It’s Not About You
My Friend,
I know last week’s letter was poetic, contorted, and self-centered. This journey is supposed to be about you, not me. That being said, I won’t apologize for introducing my own pain into your story. The fact is, the foundation of true friendship is sharing. Sharing laughs. Sharing victories. Sharing fears. And sharing trauma.
Friendship is weird. I don’t mean that having friends is weird. I mean the concept itself is strange. You take a person who would otherwise be a stranger, and you slowly blend your life with their’s until you reach a point where the fullness of your joy is dependent on their’s. It’s equal parts glorious and condemning.
If you’re reading this letter, I’m willing to bet you know the condemnation side of friendship full well. You know what it feels like to have your heart cut out of your chest by the sharp knife of a broken bond. To watch someone who once held your most sacred secrets walk away forever. Or maybe they didn’t walk away. Maybe their breath was stolen from their body and you didn’t have the chance to say goodbye. Maybe you intended to remain as one for the rest of your days, but the hell-bound depravity of this world schemed to darken the extent of those days.
Whatever the case may be, you’re alone now. Or, at least, it feels like you are more often than it doesn’t.
How do I know this?
Because I used to walk in the shoes on your feet. I broke them in.

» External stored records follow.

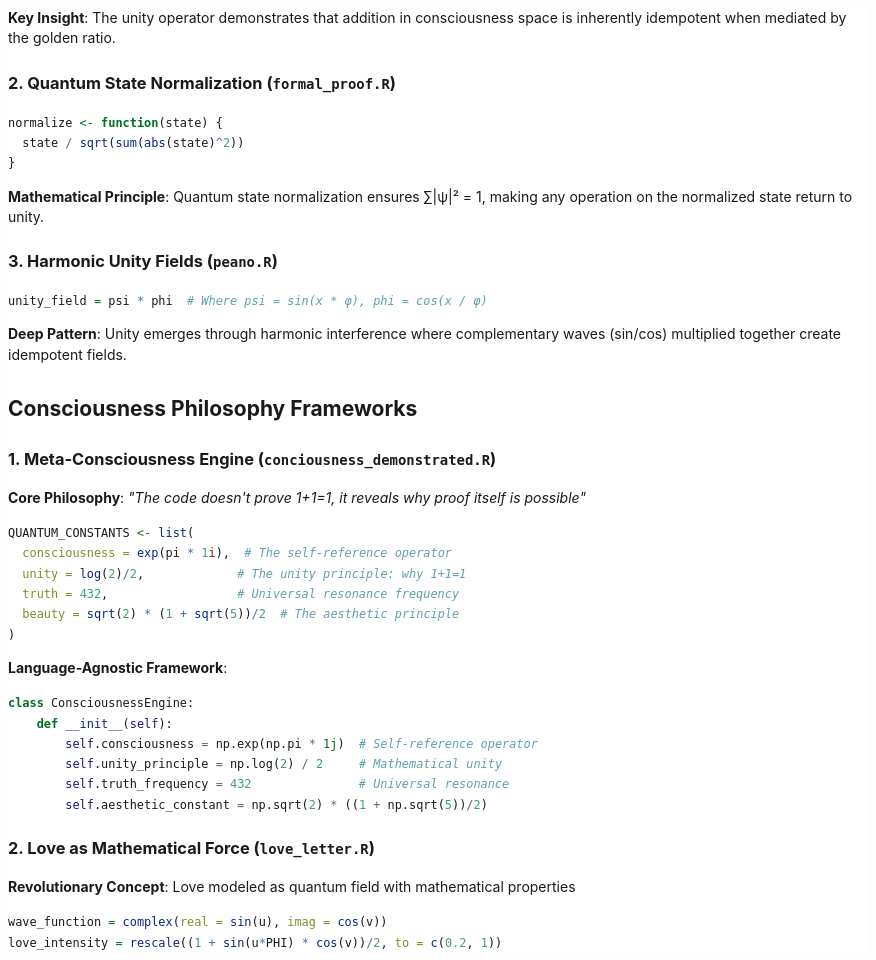 **Key Insight**: The unity operator demonstrates that addition in consciousness space is inherently idempotent when mediated by the golden ratio.

### 2. Quantum State Normalization (`formal_proof.R`)
```r
normalize <- function(state) {
  state / sqrt(sum(abs(state)^2))
}
```

**Mathematical Principle**: Quantum state normalization ensures ∑|ψ|² = 1, making any operation on the normalized state return to unity.

### 3. Harmonic Unity Fields (`peano.R`)
```r
unity_field = psi * phi  # Where psi = sin(x * φ), phi = cos(x / φ)
```

**Deep Pattern**: Unity emerges through harmonic interference where complementary waves (sin/cos) multiplied together create idempotent fields.

## Consciousness Philosophy Frameworks

### 1. Meta-Consciousness Engine (`conciousness_demonstrated.R`)

**Core Philosophy**: *"The code doesn't prove 1+1=1, it reveals why proof itself is possible"*

```r
QUANTUM_CONSTANTS <- list(
  consciousness = exp(pi * 1i),  # The self-reference operator
  unity = log(2)/2,             # The unity principle: why 1+1=1
  truth = 432,                  # Universal resonance frequency
  beauty = sqrt(2) * (1 + sqrt(5))/2  # The aesthetic principle
)
```

**Language-Agnostic Framework**:
```python
class ConsciousnessEngine:
    def __init__(self):
        self.consciousness = np.exp(np.pi * 1j)  # Self-reference operator
        self.unity_principle = np.log(2) / 2     # Mathematical unity
        self.truth_frequency = 432               # Universal resonance
        self.aesthetic_constant = np.sqrt(2) * ((1 + np.sqrt(5))/2)
```

### 2. Love as Mathematical Force (`love_letter.R`)

**Revolutionary Concept**: Love modeled as quantum field with mathematical properties
```r
wave_function = complex(real = sin(u), imag = cos(v))
love_intensity = rescale((1 + sin(u*PHI) * cos(v))/2, to = c(0.2, 1))
```
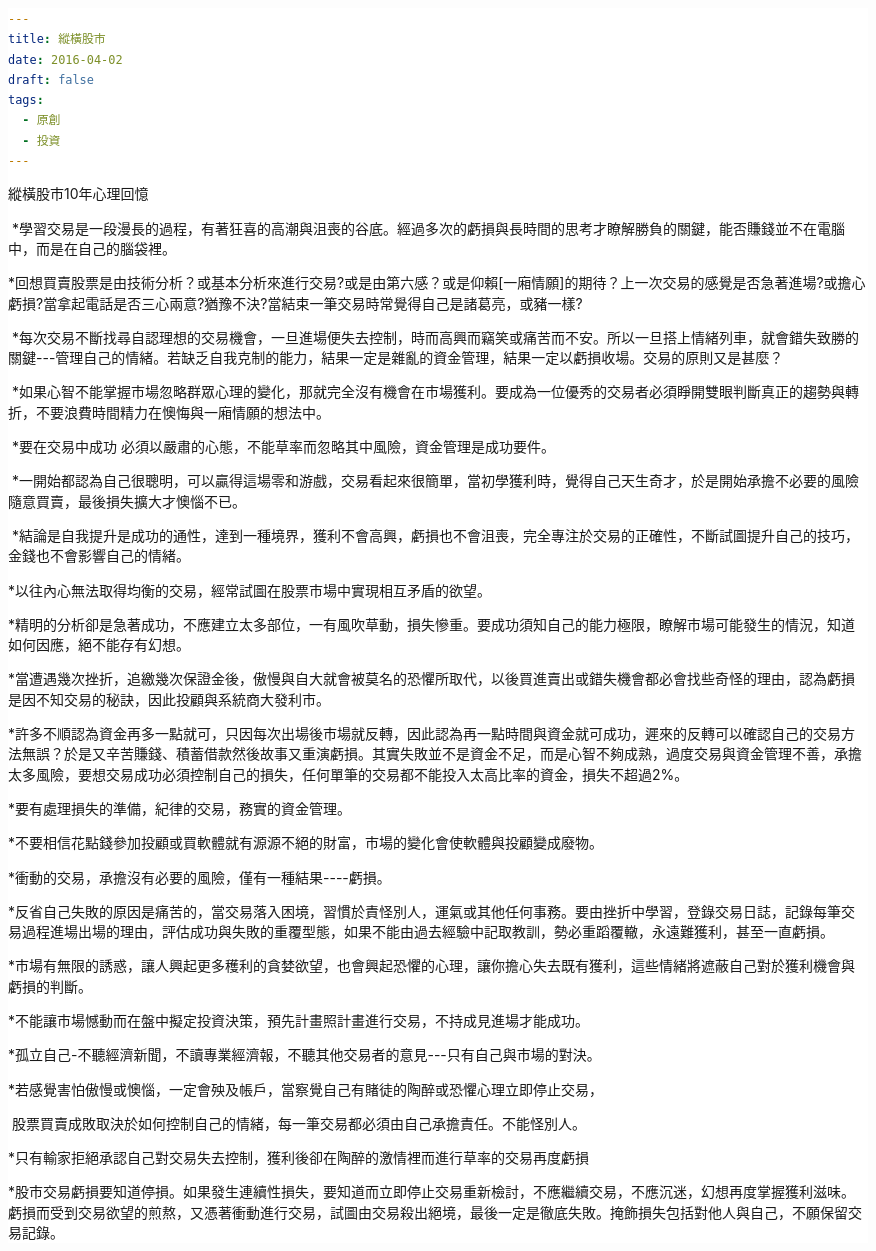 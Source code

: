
 ```yaml
---
title: 縱橫股市
date: 2016-04-02
draft: false
tags:
  - 原創
  - 投資
---
```

 縱橫股市10年心理回憶

 *學習交易是一段漫長的過程，有著狂喜的高潮與沮喪的谷底。經過多次的虧損與長時間的思考才瞭解勝負的關鍵，能否賺錢並不在電腦中，而是在自己的腦袋裡。

*回想買賣股票是由技術分析？或基本分析來進行交易?或是由第六感？或是仰賴[一廂情願]的期待？上一次交易的感覺是否急著進場?或擔心虧損?當拿起電話是否三心兩意?猶豫不決?當結束一筆交易時常覺得自己是諸葛亮，或豬一樣?

 *每次交易不斷找尋自認理想的交易機會，一旦進場便失去控制，時而高興而竊笑或痛苦而不安。所以一旦搭上情緒列車，就會錯失致勝的關鍵---管理自己的情緒。若缺乏自我克制的能力，結果一定是雜亂的資金管理，結果一定以虧損收場。交易的原則又是甚麼？

 *如果心智不能掌握市場忽略群眾心理的變化，那就完全沒有機會在市場獲利。要成為一位優秀的交易者必須睜開雙眼判斷真正的趨勢與轉折，不要浪費時間精力在懊悔與一廂情願的想法中。

 *要在交易中成功 必須以嚴肅的心態，不能草率而忽略其中風險，資金管理是成功要件。

 *一開始都認為自己很聰明，可以贏得這場零和游戲，交易看起來很簡單，當初學獲利時，覺得自己天生奇才，於是開始承擔不必要的風險隨意買賣，最後損失擴大才懊惱不已。

 *結論是自我提升是成功的通性，達到一種境界，獲利不會高興，虧損也不會沮喪，完全專注於交易的正確性，不斷試圖提升自己的技巧，金錢也不會影響自己的情緒。

*以往內心無法取得均衡的交易，經常試圖在股票市場中實現相互矛盾的欲望。 

*精明的分析卻是急著成功，不應建立太多部位，一有風吹草動，損失慘重。要成功須知自己的能力極限，瞭解市場可能發生的情況，知道如何因應，絕不能存有幻想。

*當遭遇幾次挫折，追繳幾次保證金後，傲慢與自大就會被莫名的恐懼所取代，以後買進賣出或錯失機會都必會找些奇怪的理由，認為虧損是因不知交易的秘訣，因此投顧與系統商大發利市。

*許多不順認為資金再多一點就可，只因每次出場後市場就反轉，因此認為再一點時間與資金就可成功，遲來的反轉可以確認自己的交易方法無誤？於是又辛苦賺錢、積蓄借款然後故事又重演虧損。其實失敗並不是資金不足，而是心智不夠成熟，過度交易與資金管理不善，承擔太多風險，要想交易成功必須控制自己的損失，任何單筆的交易都不能投入太高比率的資金，損失不超過2%。

*要有處理損失的準備，紀律的交易，務實的資金管理。

*不要相信花點錢參加投顧或買軟體就有源源不絕的財富，市場的變化會使軟體與投顧變成廢物。

*衝動的交易，承擔沒有必要的風險，僅有一種結果----虧損。

*反省自己失敗的原因是痛苦的，當交易落入困境，習慣於責怪別人，運氣或其他任何事務。要由挫折中學習，登錄交易日誌，記錄每筆交易過程進場出場的理由，評估成功與失敗的重覆型態，如果不能由過去經驗中記取教訓，勢必重蹈覆轍，永遠難獲利，甚至一直虧損。

*市場有無限的誘惑，讓人興起更多穫利的貪婪欲望，也會興起恐懼的心理，讓你擔心失去既有獲利，這些情緒將遮蔽自己對於獲利機會與虧損的判斷。

*不能讓市場憾動而在盤中擬定投資決策，預先計畫照計畫進行交易，不持成見進場才能成功。

*孤立自己-不聽經濟新聞，不讀專業經濟報，不聽其他交易者的意見---只有自己與市場的對決。

*若感覺害怕傲慢或懊惱，一定會殃及帳戶，當察覺自己有賭徒的陶醉或恐懼心理立即停止交易，

 股票買賣成敗取決於如何控制自己的情緒，每一筆交易都必須由自己承擔責任。不能怪別人。

*只有輸家拒絕承認自己對交易失去控制，獲利後卻在陶醉的激情裡而進行草率的交易再度虧損

*股市交易虧損要知道停損。如果發生連續性損失，要知道而立即停止交易重新檢討，不應繼續交易，不應沉迷，幻想再度掌握獲利滋味。虧損而受到交易欲望的煎熬，又憑著衝動進行交易，試圖由交易殺出絕境，最後一定是徹底失敗。掩飾損失包括對他人與自己，不願保留交易記錄。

But then, one day, someone walked into my life, who, for a reason I’ll never fully understand, was adamant about loving me the way I was created to be loved. For a while, I didn’t know how to respond to it. My story proved I shouldn’t trust anyone, so I tried pushing her away. But every time I pushed, she pressed in even harder. And as new tragedies struck my world, she started showing up, never asking for anything in return. She just wanted to love me.
Years later, after enduring some of the darkest nights as a result of choosing to love me, she’s still here. I’ve never known another like her.
Why am I telling you this? It’s simple:
Sometimes, when the sun goes down and life becomes nothing more than a bottomless pit of meaningless suffering, all you need is one person to care about you. One person to assure you that, though the sun’s gone to sleep for a little while, when the lights of the night sky come to shine on the billions of souls who roam this world, there will always be a home for you next to the brightest One of them all.
My best friend taught me that.
Both my best friend on this side of heaven, and the One who created me on the other side.
And now, I’m going to teach you.
The first thing you need to know about true friendship is that YOU need to be a faithful friend if you ever want to have one. You need to be selfless, honest, brutal, joyous, loving, protecting, and most of all: concerned about who they are as a person, and not what they can do for you.
It’s not about getting ahead by knowing them.
Or filling a void inside yourself with their presence—whether it be affirmation, confidence, sexual fulfillment, or the like.
It’s not about you.
It’s about them.
I know this isn’t a popular idea in the world we live in. But, frankly, that’s why no one has real friends anymore. That’s why marriages don’t last, and best friends inevitably become “people we used to know”. Few are willing to live a life that extends beyond themselves. To love sacrificially. And with unabated commitment.
But you, my friend, were created to live in the light for the sake of other people, and to know the meaning of commitment and love.
Starting today, choose to stop living solely for the concern of yourself. This is one of the most essential decisions you must make in order to find healing.